(GIVEN ENTRIES begins)

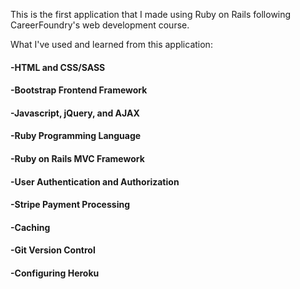 This is the first application that I made using Ruby on Rails following CareerFoundry's web development course.


What I've used and learned from this application:

#### -HTML and CSS/SASS
#### -Bootstrap Frontend Framework
#### -Javascript, jQuery, and AJAX
#### -Ruby Programming Language
#### -Ruby on Rails MVC Framework
#### -User Authentication and Authorization
#### -Stripe Payment Processing
#### -Caching
#### -Git Version Control
#### -Configuring Heroku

(GIVEN ENTRIES ends)

WORK REQUIRED: Where an entry holds an image, drop the image and copy the remaining text exactly.

RESULT OF THIS EXERCISE:
 This is the first application that I made using Ruby on Rails following CareerFoundry's web development course.


What I've used and learned from this application:

#### -HTML and CSS/SASS
#### -Bootstrap Frontend Framework
#### -Javascript, jQuery, and AJAX
#### -Ruby Programming Language
#### -Ruby on Rails MVC Framework
#### -User Authentication and Authorization
#### -Stripe Payment Processing
#### -Caching
#### -Git Version Control
#### -Configuring Heroku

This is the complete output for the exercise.